Palladium Trust ETF (NYSE:PALL) is up 8.4% since the beginning of the year and has attracted more than $33.6 million of inflows.
Physical Platinum Shares (NYSE:PPLT) and the First Trust ISE Global Platinum Index ETF (NYSE:PLTM) have gained 11.16% and 11.17%, respectively, since January 1st.
And the rally may still have legs.
“Platinum is going to continue to be a star performer this year,” said James Cordier, Liberty Trading Group principal and founder. “I expect the rally to continue as supply concerns and strong auto sales boost demand for the metal.”
And while platinum and palladium’s performance is outshining gold, some investors say now is the time to buy the precious metal that’s currently trading near 6-months lows.

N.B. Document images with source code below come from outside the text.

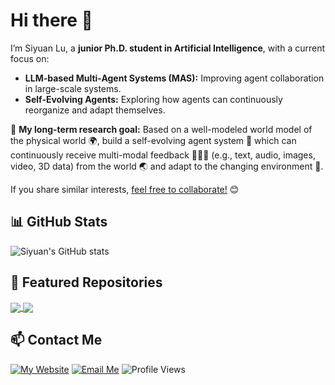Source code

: # Hi there 👋

<!--
**IcyFish332/IcyFish332** is a ✨ _special_ ✨ repository because its `README.md` (this file) appears on your GitHub profile.

Here are some ideas to get you started:

- 🔭 I’m currently working on ...
- 🌱 I’m currently learning ...
- 👯 I’m looking to collaborate on ...
- 🤔 I’m looking for help with ...
- 💬 Ask me about ...
- 📫 How to reach me: ...
- 😄 Pronouns: ...
- ⚡ Fun fact: ...
-->

I’m Siyuan Lu, a **junior Ph.D. student in Artificial Intelligence**, with a current focus on:
- **LLM-based Multi-Agent Systems (MAS):** Improving agent collaboration in large-scale systems.
- **Self-Evolving Agents:** Exploring how agents can continuously reorganize and adapt themselves.

🔭 **My long-term research goal:**
Based on a well-modeled world model of the physical world 🌍, build a self-evolving agent system 🤖 which can continuously receive multi-modal feedback 📄🎨🎥 (e.g., text, audio, images, video, 3D data) from the world 🌏 and adapt to the changing environment 🌟.

If you share similar interests, [feel free to collaborate!](#-contact-me) 😊

## 📊 GitHub Stats

![Siyuan's GitHub stats](https://github-readme-stats.vercel.app/api?username=IcyFish332&theme=holi&show_icons=true)

## 🔗 Featured Repositories

<a href="https://github.com/RUCAIBox/CRSLab">
  <img align="center" src="https://github-readme-stats.vercel.app/api/pin/?username=RUCAIBox&repo=CRSLab&theme=graywhite&bg_color=0,00FDD0,ABD4D4,A4B9D9,9B7DE2&hide_border=true" />
</a>

<a href="https://github.com/Fu-Dayuan/PreAct">
  <img align="center" src="https://github-readme-stats.vercel.app/api/pin/?username=Fu-Dayuan&repo=PreAct&theme=graywhite&bg_color=0,00FDD0,ABD4D4,A4B9D9,9B7DE2&hide_border=true" />
</a>

## 📫 Contact Me

[![My Website](https://img.shields.io/badge/🤔My-Website-yellow)](https://icyfish332.github.io)
[![Email Me](https://img.shields.io/badge/Email-me-red?logo=gmail)](mailto:lusiyuanzs+github@gmail.com)
![Profile Views](https://komarev.com/ghpvc/?username=IcyFish332&color=blue)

“The reasons for the recent sell-off will prove to be bullish for the metal later this year,” said Cordier. “I expect gold to reach $1,700 an ounce by the second or third quarter.”
The price of gold continued to fall this week following a report by the World Gold Council showing world demand declined by 0.4% to 4,405.5 metric tons last year.
“Now is a good time to add positions in gold,” said Cordier. “Gold is a great buy at these levels. I think we’re trading probably $50 to $75 below prices we will see later this year.”
The SPDR Gold Shares (NYSE:GLD), the popular exchange traded fund that mirrors the price of gold, is down 2.27% so far this year.